:: Work to be completed ::
Return the lines below exactly, from the first one through the line that has "在找答案的过程中，我发现了这个 idea 的官方社区的链接：". Leave out everything after it.

[[ Given data open ]]

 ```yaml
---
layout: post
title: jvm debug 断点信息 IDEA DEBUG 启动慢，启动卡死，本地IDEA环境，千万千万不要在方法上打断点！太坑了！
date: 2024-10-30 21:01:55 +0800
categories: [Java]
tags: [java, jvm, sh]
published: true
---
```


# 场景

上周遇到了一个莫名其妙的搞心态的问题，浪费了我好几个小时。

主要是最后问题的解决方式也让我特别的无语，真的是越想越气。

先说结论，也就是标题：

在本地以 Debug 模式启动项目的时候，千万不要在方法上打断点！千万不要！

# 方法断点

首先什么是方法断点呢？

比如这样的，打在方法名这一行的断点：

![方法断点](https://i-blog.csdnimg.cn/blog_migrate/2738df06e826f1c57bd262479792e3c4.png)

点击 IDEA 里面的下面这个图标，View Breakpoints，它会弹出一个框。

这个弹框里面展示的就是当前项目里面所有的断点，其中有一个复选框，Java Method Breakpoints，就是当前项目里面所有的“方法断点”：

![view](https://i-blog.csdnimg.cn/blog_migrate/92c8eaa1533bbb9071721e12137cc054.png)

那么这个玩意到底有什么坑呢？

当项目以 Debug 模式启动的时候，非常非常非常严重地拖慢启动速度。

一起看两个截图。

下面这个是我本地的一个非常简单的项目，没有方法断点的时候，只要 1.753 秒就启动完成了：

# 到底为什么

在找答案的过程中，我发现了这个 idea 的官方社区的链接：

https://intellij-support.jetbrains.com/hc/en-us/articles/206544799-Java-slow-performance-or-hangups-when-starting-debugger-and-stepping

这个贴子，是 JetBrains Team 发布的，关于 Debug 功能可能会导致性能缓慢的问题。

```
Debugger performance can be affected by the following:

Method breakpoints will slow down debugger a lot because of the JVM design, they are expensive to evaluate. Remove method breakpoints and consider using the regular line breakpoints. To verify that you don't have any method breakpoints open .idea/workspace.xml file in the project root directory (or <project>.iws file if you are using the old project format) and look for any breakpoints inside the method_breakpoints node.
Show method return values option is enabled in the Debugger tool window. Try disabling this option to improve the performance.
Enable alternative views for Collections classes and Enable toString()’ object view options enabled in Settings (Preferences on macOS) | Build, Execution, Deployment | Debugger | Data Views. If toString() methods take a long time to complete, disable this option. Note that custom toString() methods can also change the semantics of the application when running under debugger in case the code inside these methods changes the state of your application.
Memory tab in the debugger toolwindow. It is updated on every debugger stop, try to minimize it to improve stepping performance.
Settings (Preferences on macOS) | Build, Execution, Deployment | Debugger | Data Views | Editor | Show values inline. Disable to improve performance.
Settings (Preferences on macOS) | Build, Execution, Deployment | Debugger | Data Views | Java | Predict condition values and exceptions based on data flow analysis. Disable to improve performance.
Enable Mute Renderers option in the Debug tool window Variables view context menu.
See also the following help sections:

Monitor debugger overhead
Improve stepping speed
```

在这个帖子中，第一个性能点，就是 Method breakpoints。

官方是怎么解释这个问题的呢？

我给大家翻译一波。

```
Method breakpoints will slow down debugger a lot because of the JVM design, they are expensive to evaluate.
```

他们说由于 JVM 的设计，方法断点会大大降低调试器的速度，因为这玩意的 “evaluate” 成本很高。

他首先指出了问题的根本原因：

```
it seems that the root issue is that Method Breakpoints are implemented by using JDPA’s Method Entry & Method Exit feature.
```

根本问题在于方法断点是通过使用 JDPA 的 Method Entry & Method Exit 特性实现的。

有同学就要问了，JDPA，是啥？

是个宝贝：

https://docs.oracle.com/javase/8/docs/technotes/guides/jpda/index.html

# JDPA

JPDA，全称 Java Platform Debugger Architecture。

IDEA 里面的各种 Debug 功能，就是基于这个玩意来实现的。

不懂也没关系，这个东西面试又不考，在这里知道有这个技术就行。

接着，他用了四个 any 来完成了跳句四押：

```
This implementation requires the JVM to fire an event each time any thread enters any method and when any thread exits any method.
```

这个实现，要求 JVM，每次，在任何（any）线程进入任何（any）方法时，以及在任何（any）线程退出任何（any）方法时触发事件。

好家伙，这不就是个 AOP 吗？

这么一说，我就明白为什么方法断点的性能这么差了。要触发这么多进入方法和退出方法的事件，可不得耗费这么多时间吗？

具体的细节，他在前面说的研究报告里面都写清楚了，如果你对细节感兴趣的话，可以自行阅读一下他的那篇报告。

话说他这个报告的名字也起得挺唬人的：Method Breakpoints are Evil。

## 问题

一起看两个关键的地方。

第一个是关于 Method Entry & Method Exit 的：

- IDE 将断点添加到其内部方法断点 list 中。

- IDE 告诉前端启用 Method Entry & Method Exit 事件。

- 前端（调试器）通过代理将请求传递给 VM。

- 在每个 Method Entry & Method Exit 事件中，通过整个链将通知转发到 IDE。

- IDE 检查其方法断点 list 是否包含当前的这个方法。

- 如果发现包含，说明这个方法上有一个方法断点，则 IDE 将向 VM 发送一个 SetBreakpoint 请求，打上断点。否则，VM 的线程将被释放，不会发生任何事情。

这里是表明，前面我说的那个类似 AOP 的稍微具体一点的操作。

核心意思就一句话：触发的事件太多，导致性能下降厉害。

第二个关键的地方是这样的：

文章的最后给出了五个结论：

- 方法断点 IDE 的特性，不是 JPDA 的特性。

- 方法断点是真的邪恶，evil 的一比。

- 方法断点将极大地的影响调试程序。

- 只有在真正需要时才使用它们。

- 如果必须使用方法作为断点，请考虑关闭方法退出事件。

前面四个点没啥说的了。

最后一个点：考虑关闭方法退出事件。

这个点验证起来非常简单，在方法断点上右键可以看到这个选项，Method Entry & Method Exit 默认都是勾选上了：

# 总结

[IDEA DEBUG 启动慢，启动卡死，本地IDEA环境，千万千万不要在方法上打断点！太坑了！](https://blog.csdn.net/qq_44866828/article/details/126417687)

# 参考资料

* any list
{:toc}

[[ Given data closed ]]

:: Problem solution ::
 ```yaml
---
layout: post
title: jvm debug 断点信息 IDEA DEBUG 启动慢，启动卡死，本地IDEA环境，千万千万不要在方法上打断点！太坑了！
date: 2024-10-30 21:01:55 +0800
categories: [Java]
tags: [java, jvm, sh]
published: true
---
```


# 场景

上周遇到了一个莫名其妙的搞心态的问题，浪费了我好几个小时。

主要是最后问题的解决方式也让我特别的无语，真的是越想越气。

先说结论，也就是标题：

在本地以 Debug 模式启动项目的时候，千万不要在方法上打断点！千万不要！

# 方法断点

首先什么是方法断点呢？

比如这样的，打在方法名这一行的断点：

![方法断点](https://i-blog.csdnimg.cn/blog_migrate/2738df06e826f1c57bd262479792e3c4.png)

点击 IDEA 里面的下面这个图标，View Breakpoints，它会弹出一个框。

这个弹框里面展示的就是当前项目里面所有的断点，其中有一个复选框，Java Method Breakpoints，就是当前项目里面所有的“方法断点”：

![view](https://i-blog.csdnimg.cn/blog_migrate/92c8eaa1533bbb9071721e12137cc054.png)

那么这个玩意到底有什么坑呢？

当项目以 Debug 模式启动的时候，非常非常非常严重地拖慢启动速度。

一起看两个截图。

下面这个是我本地的一个非常简单的项目，没有方法断点的时候，只要 1.753 秒就启动完成了：

# 到底为什么

在找答案的过程中，我发现了这个 idea 的官方社区的链接：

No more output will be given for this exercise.